掲載した25日にアイ・オーの技術部門から、次のような電話があった。
・社内の計測では、Intelのチップセットを使った環境でも、掲載したテスト結果のように急速に書き込み速度が落ちることはない。悪くても、15倍速を切るような状況は確認されていない
・バッファローが公開した環境も再現したが、その環境でのテストでも問題は生じていない
つまり、Intelチップセットを使っても、弊誌のテストのような結果は確認できないというわけである。
また、同社がIntelチップセットではなく、NVIDIAチップセットのテスト機を送ったのは、NVIDIAの結果が一番良いからだという。アイ・オーによれば、結果が良い順にNVIDIA、SiS、Intelなのだそうだ。つまり、Intelは一番悪い環境だが、それでも15倍速は維持できて、他のチップセットならもっと良い結果がでるというわけである。
そこで、改めて、より厳密な測定環境を用意し、追試してみることにした。
●バッファローの計測環境を再現する
左から編集部、バッファロー、アイ・オーの各PC |
バッファローが発売中止の告知をしたページで公開している環境は次のものだ。
M/B:ASUS P5GD1
CPU:Pentium4 2.8GHz
Memory:512MB
OS:WindowsXP SP2
BenchMark:CD-DVD Speed Ver3.75
メディア:16倍速対応DVD+Rメディア(国内メーカ製)
編集部でも、これと同じ環境を用意した。ビデオカードについては、特に記載がなかったのだが、GIGABYTEの「GV-NX57128G」であることが確認できた。ただし、この製品はPCI Express初期の商品であり店頭にはすでになかったので、同じチップを使用したカードで代用した。
このほか、アイ・オー、バッファロー両社の厚意により、両社がそれぞれ検証/開発で使用した同構成のPCを借用した。つまり3台とも同じパーツを使用したPCだ。なお、アイ・オーから送られてきたPCにはビデオカードがセットされていなかったので、前述のカードを使用している。
テストに使用した4台の外付けハイパーマルチドライブ。
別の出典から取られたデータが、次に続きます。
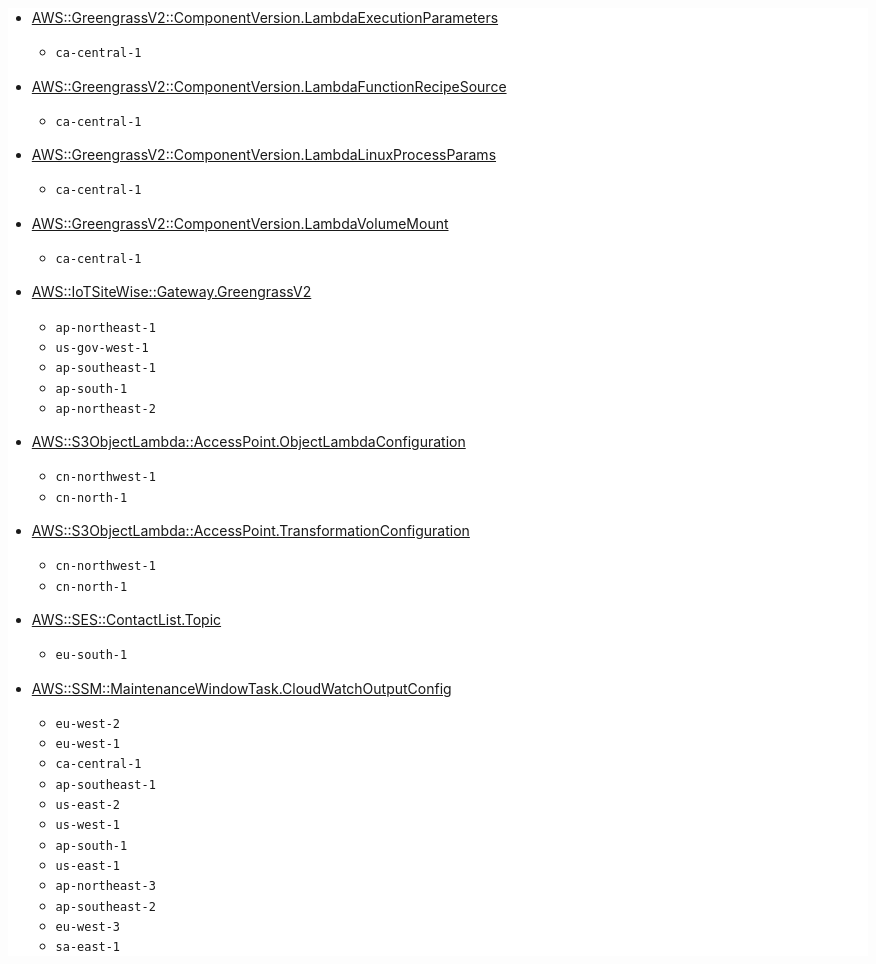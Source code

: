 - [AWS::GreengrassV2::ComponentVersion.LambdaExecutionParameters](http://docs.aws.amazon.com/AWSCloudFormation/latest/UserGuide/aws-properties-greengrassv2-componentversion-lambdaexecutionparameters.html)
  - `ca-central-1`

- [AWS::GreengrassV2::ComponentVersion.LambdaFunctionRecipeSource](http://docs.aws.amazon.com/AWSCloudFormation/latest/UserGuide/aws-properties-greengrassv2-componentversion-lambdafunctionrecipesource.html)
  - `ca-central-1`

- [AWS::GreengrassV2::ComponentVersion.LambdaLinuxProcessParams](http://docs.aws.amazon.com/AWSCloudFormation/latest/UserGuide/aws-properties-greengrassv2-componentversion-lambdalinuxprocessparams.html)
  - `ca-central-1`

- [AWS::GreengrassV2::ComponentVersion.LambdaVolumeMount](http://docs.aws.amazon.com/AWSCloudFormation/latest/UserGuide/aws-properties-greengrassv2-componentversion-lambdavolumemount.html)
  - `ca-central-1`

- [AWS::IoTSiteWise::Gateway.GreengrassV2](http://docs.aws.amazon.com/AWSCloudFormation/latest/UserGuide/aws-properties-iotsitewise-gateway-greengrassv2.html)
  - `ap-northeast-1`
  - `us-gov-west-1`
  - `ap-southeast-1`
  - `ap-south-1`
  - `ap-northeast-2`

- [AWS::S3ObjectLambda::AccessPoint.ObjectLambdaConfiguration](http://docs.aws.amazon.com/AWSCloudFormation/latest/UserGuide/aws-properties-s3objectlambda-accesspoint-objectlambdaconfiguration.html)
  - `cn-northwest-1`
  - `cn-north-1`

- [AWS::S3ObjectLambda::AccessPoint.TransformationConfiguration](http://docs.aws.amazon.com/AWSCloudFormation/latest/UserGuide/aws-properties-s3objectlambda-accesspoint-transformationconfiguration.html)
  - `cn-northwest-1`
  - `cn-north-1`

- [AWS::SES::ContactList.Topic](http://docs.aws.amazon.com/AWSCloudFormation/latest/UserGuide/aws-properties-ses-contactlist-topic.html)
  - `eu-south-1`

- [AWS::SSM::MaintenanceWindowTask.CloudWatchOutputConfig](http://docs.aws.amazon.com/AWSCloudFormation/latest/UserGuide/aws-properties-ssm-maintenancewindowtask-cloudwatchoutputconfig.html)
  - `eu-west-2`
  - `eu-west-1`
  - `ca-central-1`
  - `ap-southeast-1`
  - `us-east-2`
  - `us-west-1`
  - `ap-south-1`
  - `us-east-1`
  - `ap-northeast-3`
  - `ap-southeast-2`
  - `eu-west-3`
  - `sa-east-1`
一番上がバッファローの試作機 |
ドライブも、「DVR-UM16S」に加え、前モデルの「DVR-UM16A」も用意した。この2台以外に、アイ・オーからも「DVR-UM16A」を借用した。これには、アイ・オーが用意したドライブには改良版のファームウェアが適用されているという。これに加え、バッファローが製品化をあきらめた「DVSM-DM516U2」の試作機もお借りし、計4台のドライブをそろえた。
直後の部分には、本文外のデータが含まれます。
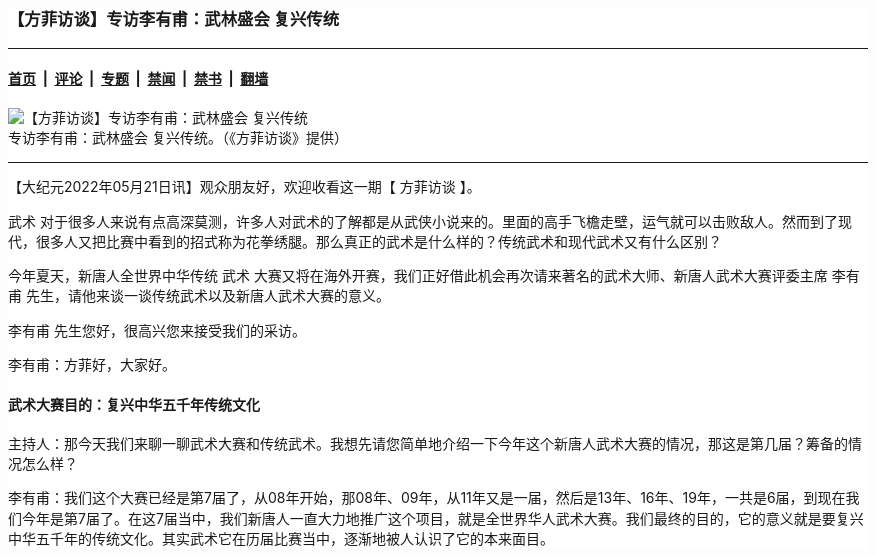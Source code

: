 ### 【方菲访谈】专访李有甫：武林盛会 复兴传统

---

#### [首页](../../../..?n13741832) &nbsp;|&nbsp; [评论](../../../../../epoch-comment?n13741832) &nbsp;|&nbsp; [专题](../../../../../epoch-special?n13741832) &nbsp;|&nbsp; [禁闻](../../../../../epoch-news?n13741832) &nbsp;|&nbsp; [禁书](../../../../../books?n13741832) &nbsp;|&nbsp; [翻墙](https://github.com/gfw-breaker/nogfw/blob/master/README.md?n13741832)


<div><img alt="【方菲访谈】专访李有甫：武林盛会 复兴传统" class="attachment-djy_600_400 size-djy_600_400 wp-post-image" src="https://i.epochtimes.com/assets/uploads/2022/05/id13741856-d44e5115ae47d672fd714c3d.jpg"/>
<div class="caption">
 专访李有甫：武林盛会 复兴传统。（《方菲访谈》提供）
</div></div><hr/><div class="post_content" id="artbody" itemprop="articleBody">
 
 <p>
  【大纪元2022年05月21日讯】观众朋友好，欢迎收看这一期【
  <ok href="https://www.epochtimes.com/gb/tag/%E6%96%B9%E8%8F%B2%E8%AE%BF%E8%B0%88.html">
   方菲访谈
  </ok>
  】。
 </p>
 <p>
  <ok href="https://www.epochtimes.com/gb/tag/%E6%AD%A6%E6%9C%AF.html">
   武术
  </ok>
  对于很多人来说有点高深莫测，许多人对武术的了解都是从武侠小说来的。里面的高手飞檐走壁，运气就可以击败敌人。然而到了现代，很多人又把比赛中看到的招式称为花拳绣腿。那么真正的武术是什么样的？传统武术和现代武术又有什么区别？
 </p>
 <p>
  今年夏天，新唐人全世界中华传统
  <ok href="https://www.epochtimes.com/gb/tag/%E6%AD%A6%E6%9C%AF.html">
   武术
  </ok>
  大赛又将在海外开赛，我们正好借此机会再次请来著名的武术大师、新唐人武术大赛评委主席
  <ok href="https://www.epochtimes.com/gb/tag/%E6%9D%8E%E6%9C%89%E7%94%AB.html">
   李有甫
  </ok>
  先生，请他来谈一谈传统武术以及新唐人武术大赛的意义。
 </p>
 <div class="video_fit_container">
 </div>
 <p>
  <ok href="https://www.epochtimes.com/gb/tag/%E6%9D%8E%E6%9C%89%E7%94%AB.html">
   李有甫
  </ok>
  先生您好，很高兴您来接受我们的采访。
 </p>
 <p>
  李有甫：方菲好，大家好。
 </p>
 <h4>
  武术大赛目的：复兴中华五千年传统文化
 </h4>
 <p>
  主持人：那今天我们来聊一聊武术大赛和传统武术。我想先请您简单地介绍一下今年这个新唐人武术大赛的情况，那这是第几届？筹备的情况怎么样？
 </p>
 <p>
  李有甫：我们这个大赛已经是第7届了，从08年开始，那08年、09年，从11年又是一届，然后是13年、16年、19年，一共是6届，到现在我们今年是第7届了。在这7届当中，我们新唐人一直大力地推广这个项目，就是全世界华人武术大赛。我们最终的目的，它的意义就是要复兴中华五千年的传统文化。其实武术它在历届比赛当中，逐渐地被人认识了它的本来面目。
 </p>
 <p>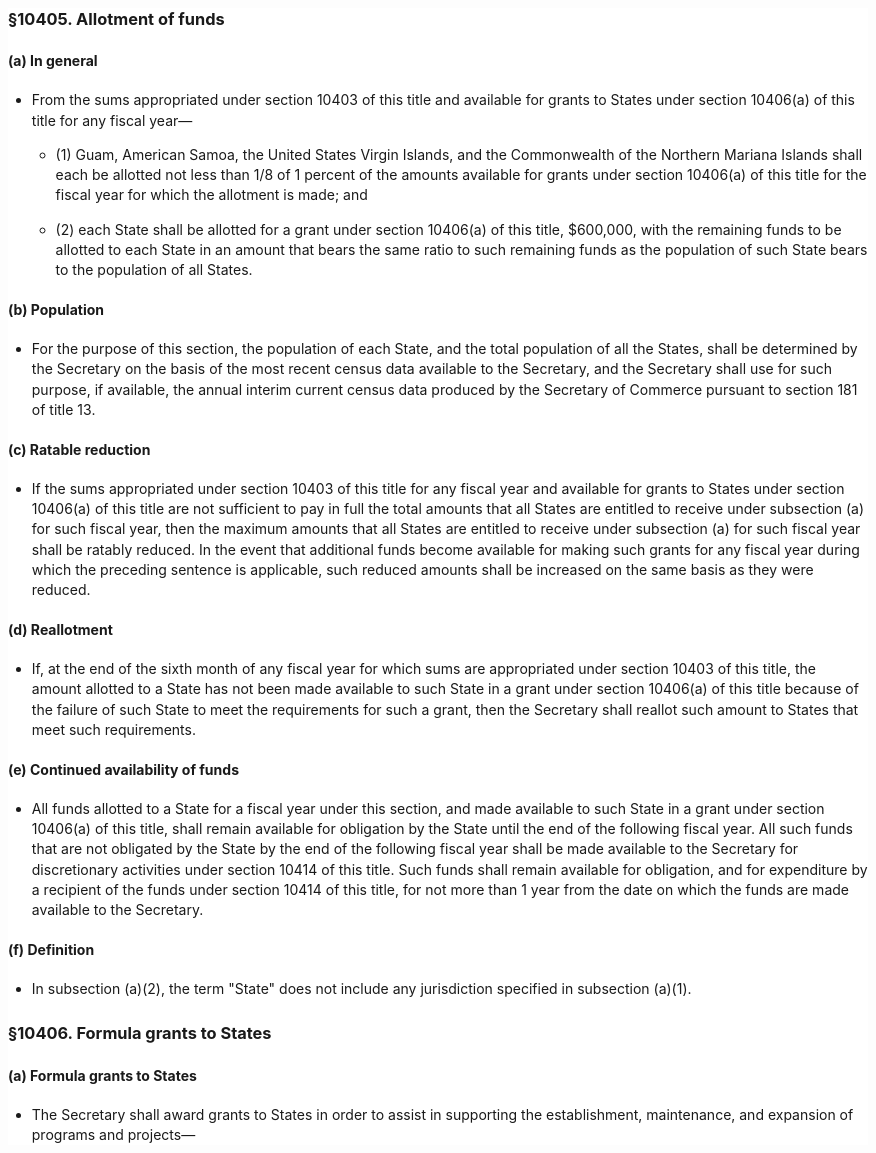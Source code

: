 ### §10405. Allotment of funds
#### (a) In general
* From the sums appropriated under section 10403 of this title and available for grants to States under section 10406(a) of this title for any fiscal year—

  * (1) Guam, American Samoa, the United States Virgin Islands, and the Commonwealth of the Northern Mariana Islands shall each be allotted not less than 1/8 of 1 percent of the amounts available for grants under section 10406(a) of this title for the fiscal year for which the allotment is made; and

  * (2) each State shall be allotted for a grant under section 10406(a) of this title, $600,000, with the remaining funds to be allotted to each State in an amount that bears the same ratio to such remaining funds as the population of such State bears to the population of all States.

#### (b) Population
* For the purpose of this section, the population of each State, and the total population of all the States, shall be determined by the Secretary on the basis of the most recent census data available to the Secretary, and the Secretary shall use for such purpose, if available, the annual interim current census data produced by the Secretary of Commerce pursuant to section 181 of title 13.

#### (c) Ratable reduction
* If the sums appropriated under section 10403 of this title for any fiscal year and available for grants to States under section 10406(a) of this title are not sufficient to pay in full the total amounts that all States are entitled to receive under subsection (a) for such fiscal year, then the maximum amounts that all States are entitled to receive under subsection (a) for such fiscal year shall be ratably reduced. In the event that additional funds become available for making such grants for any fiscal year during which the preceding sentence is applicable, such reduced amounts shall be increased on the same basis as they were reduced.

#### (d) Reallotment
* If, at the end of the sixth month of any fiscal year for which sums are appropriated under section 10403 of this title, the amount allotted to a State has not been made available to such State in a grant under section 10406(a) of this title because of the failure of such State to meet the requirements for such a grant, then the Secretary shall reallot such amount to States that meet such requirements.

#### (e) Continued availability of funds
* All funds allotted to a State for a fiscal year under this section, and made available to such State in a grant under section 10406(a) of this title, shall remain available for obligation by the State until the end of the following fiscal year. All such funds that are not obligated by the State by the end of the following fiscal year shall be made available to the Secretary for discretionary activities under section 10414 of this title. Such funds shall remain available for obligation, and for expenditure by a recipient of the funds under section 10414 of this title, for not more than 1 year from the date on which the funds are made available to the Secretary.

#### (f) Definition
* In subsection (a)(2), the term "State" does not include any jurisdiction specified in subsection (a)(1).

### §10406. Formula grants to States
#### (a) Formula grants to States
* The Secretary shall award grants to States in order to assist in supporting the establishment, maintenance, and expansion of programs and projects—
この環境で、アイ・オーとバッファローの両方が推薦メディアとしている太陽誘電の16倍速対応DVD-Rメディアでテストし、計測した。
今回の最大のテーマは「バッファローが製品化をあきらめた環境で、本当にアイ・オーの製品はきちんと動くのか」ということだ。
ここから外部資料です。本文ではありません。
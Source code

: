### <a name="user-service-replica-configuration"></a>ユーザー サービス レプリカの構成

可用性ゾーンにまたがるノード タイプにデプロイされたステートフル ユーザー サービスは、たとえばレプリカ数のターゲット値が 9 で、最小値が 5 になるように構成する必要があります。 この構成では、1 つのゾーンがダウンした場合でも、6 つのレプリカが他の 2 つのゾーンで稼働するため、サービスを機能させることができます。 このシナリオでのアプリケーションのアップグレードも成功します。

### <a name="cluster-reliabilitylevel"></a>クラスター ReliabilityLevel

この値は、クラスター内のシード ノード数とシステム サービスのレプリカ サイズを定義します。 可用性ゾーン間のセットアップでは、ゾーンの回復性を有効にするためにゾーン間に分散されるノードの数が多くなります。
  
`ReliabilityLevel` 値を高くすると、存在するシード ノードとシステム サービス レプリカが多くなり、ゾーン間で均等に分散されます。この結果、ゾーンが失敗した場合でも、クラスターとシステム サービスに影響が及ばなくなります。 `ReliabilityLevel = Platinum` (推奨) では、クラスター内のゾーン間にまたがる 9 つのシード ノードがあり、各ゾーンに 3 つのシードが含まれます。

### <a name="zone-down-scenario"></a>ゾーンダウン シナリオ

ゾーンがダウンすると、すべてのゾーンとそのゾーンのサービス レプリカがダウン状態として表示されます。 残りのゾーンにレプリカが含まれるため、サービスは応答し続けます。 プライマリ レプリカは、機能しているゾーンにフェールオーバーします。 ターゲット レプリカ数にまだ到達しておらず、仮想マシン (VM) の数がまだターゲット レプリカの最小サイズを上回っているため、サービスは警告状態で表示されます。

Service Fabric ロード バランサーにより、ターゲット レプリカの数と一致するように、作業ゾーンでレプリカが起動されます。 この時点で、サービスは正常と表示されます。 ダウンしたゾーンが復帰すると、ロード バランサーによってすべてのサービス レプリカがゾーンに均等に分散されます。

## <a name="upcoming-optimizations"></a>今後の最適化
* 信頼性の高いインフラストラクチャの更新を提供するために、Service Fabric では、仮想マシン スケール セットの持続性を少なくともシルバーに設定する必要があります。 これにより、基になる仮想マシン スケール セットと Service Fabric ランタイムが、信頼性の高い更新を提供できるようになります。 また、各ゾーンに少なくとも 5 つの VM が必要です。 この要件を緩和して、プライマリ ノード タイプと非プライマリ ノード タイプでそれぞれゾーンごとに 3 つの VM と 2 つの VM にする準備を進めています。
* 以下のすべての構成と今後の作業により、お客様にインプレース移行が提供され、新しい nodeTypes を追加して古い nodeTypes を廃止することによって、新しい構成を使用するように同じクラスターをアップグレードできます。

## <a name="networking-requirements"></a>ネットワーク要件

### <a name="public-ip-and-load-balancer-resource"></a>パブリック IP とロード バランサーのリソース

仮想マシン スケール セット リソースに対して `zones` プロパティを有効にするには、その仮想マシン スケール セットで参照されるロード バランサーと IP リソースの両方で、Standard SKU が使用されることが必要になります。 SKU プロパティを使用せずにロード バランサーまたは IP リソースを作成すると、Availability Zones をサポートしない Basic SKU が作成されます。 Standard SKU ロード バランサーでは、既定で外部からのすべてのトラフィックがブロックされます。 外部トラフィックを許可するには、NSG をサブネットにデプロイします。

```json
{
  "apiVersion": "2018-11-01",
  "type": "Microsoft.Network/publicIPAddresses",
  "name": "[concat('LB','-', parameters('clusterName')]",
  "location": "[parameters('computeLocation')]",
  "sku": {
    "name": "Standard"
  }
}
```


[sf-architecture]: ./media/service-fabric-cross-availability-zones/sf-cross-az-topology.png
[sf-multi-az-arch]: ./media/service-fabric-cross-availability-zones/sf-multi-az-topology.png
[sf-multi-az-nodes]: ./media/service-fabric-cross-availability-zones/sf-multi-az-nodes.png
また、「アイ・オー自身の環境で、店頭で買ってきたドライブが15倍速以上で動作し、波形の乱れなど出ない」のか、という点も追求してみたい。
●店頭で購入した旧機種「DVR-UM16A」の結果
テスト機材が多いので、各PCと各ドライブは次のように略称する。
【A】編集部が購入した「DVR-UM16A」(旧機種)
【B】編集部が購入した「DVR-UM16S」(新機種)
【C】アイ・オーの貸し出しドライブ
【D】バッファローの試作ドライブ
【1】編集部のPC
【2】アイ・オーのPC
【3】バッファローのPC
まず、編集部が購入した旧機種の「DVR-UM16A」【A】から見ていこう。
【A】×【1】 |
【A】×【2】 |
【A】×【3】 |
編集部のPC【1】、アイ・オーのPC【2】、バッファローのPC【3】いずれも、前回と同じように12倍速から16倍速に変わるあたりで乱れが生じ、書き込み速度は16倍速に達していない。書き込み時間も、6分11秒から6分15秒であまり差はない。
●店頭で購入した新機種「DVR-UM16S」の結果
【B】×【1】 |
【B】×【2】 |
【B】×【3】 |
店頭で購入した新機種「DVR-UM16S」の結果はやや異なる。いずれも書き込み速度は16倍速に達していないが、【1】と【3】は乱れが大きく、書き込み時間は6分11秒と6分23秒だ。【2】は波形の乱れはあるもののほぼ15倍速に達しており、書き込み時間も6分6秒と短い。波形のパターンも他と異なるのも不思議だ。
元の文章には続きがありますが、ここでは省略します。